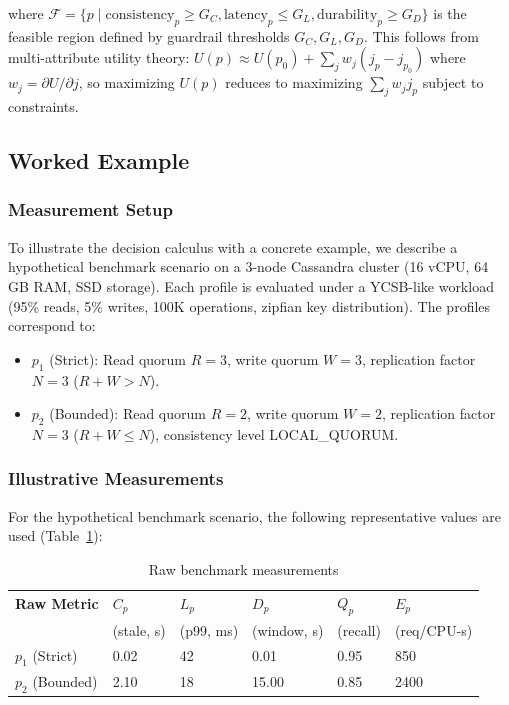 \documentclass[conference]{IEEEtran}
\begin{document}
{{where $\mathcal{F} = \{p \mid \text{consistency}_p \geq G_C, \text{latency}_p \leq G_L, \text{durability}_p \geq G_D\}$ is the feasible region defined by guardrail thresholds $G_C, G_L, G_D$. This follows from multi-attribute utility theory: $U(p) \approx U(p_0) + \sum_j w_j (j_p - j_{p_0})$ where $w_j = \partial U/\partial j$, so maximizing $U(p)$ reduces to maximizing $\sum_j w_j j_p$ subject to constraints.

\subsection{Worked Example}

\subsubsection{Measurement Setup}
To illustrate the decision calculus with a concrete example, we describe a hypothetical benchmark scenario on a 3-node Cassandra cluster (16 vCPU, 64 GB RAM, SSD storage). Each profile is evaluated under a YCSB-like workload (95\% reads, 5\% writes, 100K operations, zipfian key distribution). The profiles correspond to:
\begin{itemize}
    \item $p_1$ (Strict): Read quorum $R=3$, write quorum $W=3$, replication factor $N=3$ ($R+W > N$).
    \item $p_2$ (Bounded): Read quorum $R=2$, write quorum $W=2$, replication factor $N=3$ ($R+W \leq N$), consistency level LOCAL\_QUORUM.
\end{itemize}

\subsubsection{Illustrative Measurements}
For the hypothetical benchmark scenario, the following representative values are used (Table~\ref{tab:raw-benchmark}):

\begin{table}[h]
\caption{Raw benchmark measurements}
\label{tab:raw-benchmark}
\centering
\small
\renewcommand{\arraystretch}{1.1}

\begin{tabularx}{\columnwidth}{@{}lXXXXX@{}}
\toprule
\textbf{Raw Metric} &
\textbf{$C_p$} &
\textbf{$L_p$} &
\textbf{$D_p$} &
\textbf{$Q_p$} &
\textbf{$E_p$} \\
&
(stale, s) &
(p99, ms) &
(window, s) &
(recall) &
(req/CPU-s) \\
\midrule
$p_1$ (Strict)  & 0.02 & 42 & 0.01 & 0.95 & 850 \\
$p_2$ (Bounded) & 2.10 & 18 & 15.00 & 0.85 & 2400 \\
\bottomrule
\end{tabularx}
\end{table}

}}
\end{document}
=======
The records above are to be repeated exactly, apart from their pictures.

 \documentclass[conference]{IEEEtran}
\begin{document}
{{where $\mathcal{F} = \{p \mid \text{consistency}_p \geq G_C, \text{latency}_p \leq G_L, \text{durability}_p \geq G_D\}$ is the feasible region defined by guardrail thresholds $G_C, G_L, G_D$. This follows from multi-attribute utility theory: $U(p) \approx U(p_0) + \sum_j w_j (j_p - j_{p_0})$ where $w_j = \partial U/\partial j$, so maximizing $U(p)$ reduces to maximizing $\sum_j w_j j_p$ subject to constraints.

\subsection{Worked Example}

\subsubsection{Measurement Setup}
To illustrate the decision calculus with a concrete example, we describe a hypothetical benchmark scenario on a 3-node Cassandra cluster (16 vCPU, 64 GB RAM, SSD storage). Each profile is evaluated under a YCSB-like workload (95\% reads, 5\% writes, 100K operations, zipfian key distribution). The profiles correspond to:
\begin{itemize}
    \item $p_1$ (Strict): Read quorum $R=3$, write quorum $W=3$, replication factor $N=3$ ($R+W > N$).
    \item $p_2$ (Bounded): Read quorum $R=2$, write quorum $W=2$, replication factor $N=3$ ($R+W \leq N$), consistency level LOCAL\_QUORUM.
\end{itemize}

\subsubsection{Illustrative Measurements}
For the hypothetical benchmark scenario, the following representative values are used (Table~\ref{tab:raw-benchmark}):

\begin{table}[h]
\caption{Raw benchmark measurements}
\label{tab:raw-benchmark}
\centering
\small
\renewcommand{\arraystretch}{1.1}

\begin{tabularx}{\columnwidth}{@{}lXXXXX@{}}
\toprule
\textbf{Raw Metric} &
\textbf{$C_p$} &
\textbf{$L_p$} &
\textbf{$D_p$} &
\textbf{$Q_p$} &
\textbf{$E_p$} \\
&
(stale, s) &
(p99, ms) &
(window, s) &
(recall) &
(req/CPU-s) \\
\midrule
$p_1$ (Strict)  & 0.02 & 42 & 0.01 & 0.95 & 850 \\
$p_2$ (Bounded) & 2.10 & 18 & 15.00 & 0.85 & 2400 \\
\bottomrule
\end{tabularx}
\end{table}

}}
\end{document}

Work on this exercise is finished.